Sex Differences in Myocardial Steatosis Induced Left Ventricular Dysfunction
Status:
Recruiting
Trial end date:
2023-12-01
Target enrollment:
Participant gender:
Summary
To test the specific research questions, healthy men and age-matched healthy premenopausal
females will be enrolled. Subjects will undergo cardiac magnetic resonance imaging and
spectroscopy (MRI/MRS) to evaluate cardiac morphology/function and fat metabolism. To acutely
elevate myocardial triglyceride content, subjects will be asked to abstain from eating for 2
days (reproducibly causes a significant and physiological increase in myocardial fat
deposition, transiently). Subjects will be allowed water and/or an isotonic saline solution
in order to maintain hydration status. After screening, subjects will meet with the research
coordinator or an investigator for a discussion, with opportunity for questions, before
applicable consent forms are obtained. The subject will be screened for metal in or on their
body and claustrophobia using a standard MR screening form. A venous blood sample will be
taken for measurement of metabolic health, circulating hormones, and systemic inflammation.
Imaging will include cine imaging for global morphology and function, tissue tagging for
regional tissue deformation, spectroscopy for fat quantification. After baseline images of
the heart are obtained, the subject will be asked to squeeze a MR-safe handgrip dynamometer
at 30% of their maximum while images of the heart are obtained. Blood pressure will also be
measured at rest and during stress. Each MRI will take approximately 90-120 minutes.

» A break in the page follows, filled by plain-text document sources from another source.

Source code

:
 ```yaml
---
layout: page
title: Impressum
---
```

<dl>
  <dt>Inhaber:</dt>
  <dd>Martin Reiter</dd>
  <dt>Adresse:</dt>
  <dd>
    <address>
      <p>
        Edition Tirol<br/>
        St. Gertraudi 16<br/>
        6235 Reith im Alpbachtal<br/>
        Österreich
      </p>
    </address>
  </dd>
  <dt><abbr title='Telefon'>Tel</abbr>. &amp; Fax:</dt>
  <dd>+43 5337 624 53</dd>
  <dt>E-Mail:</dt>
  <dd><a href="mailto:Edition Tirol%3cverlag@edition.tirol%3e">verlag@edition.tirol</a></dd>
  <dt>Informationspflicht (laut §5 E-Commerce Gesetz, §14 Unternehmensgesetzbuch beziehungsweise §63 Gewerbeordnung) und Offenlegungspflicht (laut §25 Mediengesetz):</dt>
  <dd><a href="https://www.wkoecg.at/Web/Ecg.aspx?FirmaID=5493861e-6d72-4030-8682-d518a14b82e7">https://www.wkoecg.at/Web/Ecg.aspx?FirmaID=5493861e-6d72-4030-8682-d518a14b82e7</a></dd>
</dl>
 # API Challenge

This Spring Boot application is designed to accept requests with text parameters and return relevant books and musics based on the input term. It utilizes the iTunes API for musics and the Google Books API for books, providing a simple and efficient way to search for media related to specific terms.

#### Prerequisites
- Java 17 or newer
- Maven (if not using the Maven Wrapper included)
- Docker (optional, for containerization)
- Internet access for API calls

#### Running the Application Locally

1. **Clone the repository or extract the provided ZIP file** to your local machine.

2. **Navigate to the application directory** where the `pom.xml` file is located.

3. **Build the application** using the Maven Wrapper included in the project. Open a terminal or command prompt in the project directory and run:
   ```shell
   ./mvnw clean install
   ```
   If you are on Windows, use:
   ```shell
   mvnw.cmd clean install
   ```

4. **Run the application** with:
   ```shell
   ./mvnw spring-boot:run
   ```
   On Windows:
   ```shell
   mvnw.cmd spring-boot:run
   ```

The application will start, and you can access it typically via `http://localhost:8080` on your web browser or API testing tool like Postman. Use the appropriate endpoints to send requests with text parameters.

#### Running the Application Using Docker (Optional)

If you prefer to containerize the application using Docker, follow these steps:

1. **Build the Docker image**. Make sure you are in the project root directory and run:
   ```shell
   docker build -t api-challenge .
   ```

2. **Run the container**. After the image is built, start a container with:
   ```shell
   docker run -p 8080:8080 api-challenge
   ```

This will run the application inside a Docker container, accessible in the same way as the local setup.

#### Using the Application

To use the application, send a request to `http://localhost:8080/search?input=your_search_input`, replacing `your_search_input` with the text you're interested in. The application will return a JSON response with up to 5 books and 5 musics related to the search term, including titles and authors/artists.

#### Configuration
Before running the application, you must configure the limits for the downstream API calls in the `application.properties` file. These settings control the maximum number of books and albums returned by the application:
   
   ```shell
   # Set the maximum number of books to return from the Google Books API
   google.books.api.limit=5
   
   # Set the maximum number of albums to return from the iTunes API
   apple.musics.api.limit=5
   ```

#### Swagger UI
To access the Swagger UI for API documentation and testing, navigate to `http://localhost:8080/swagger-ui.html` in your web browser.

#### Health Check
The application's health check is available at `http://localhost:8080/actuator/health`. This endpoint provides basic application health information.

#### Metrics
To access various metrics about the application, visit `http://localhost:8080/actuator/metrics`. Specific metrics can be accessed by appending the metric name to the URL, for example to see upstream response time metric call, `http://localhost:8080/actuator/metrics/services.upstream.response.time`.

Aim 1 will test the hypothesis that cardiac steatosis induced left ventricular dysfunction is
sexually dimorphic, by comparing age-matched men and premenopausal women before and after 48
of fasting. Subjects will complete the MRI/MRS protocol described above before and after the
fasting intervention.
Aim 2 will test the hypothesis that estrogen is protective against cardiac steatosis-induced
dysfunction, by suppressing ovarian sex hormones with a GnRH antagonist and repeating the
fasting studies with and without estrogen add-back. 30 female subjects will be treated with
GnRH antagonist and repeat the 48 hour fasting intervention and cardiac MRI/MRS protocol. 15
of the subjects will receive estrogen add-back using a transdermal patch, the other 15
subjects will receive a placebo patch.
Aim 3 will test whether plasma and myocardial fatty acid composition is sexually dimorphic,
by performing comprehensive plasma and myocardial lipidomics assessment.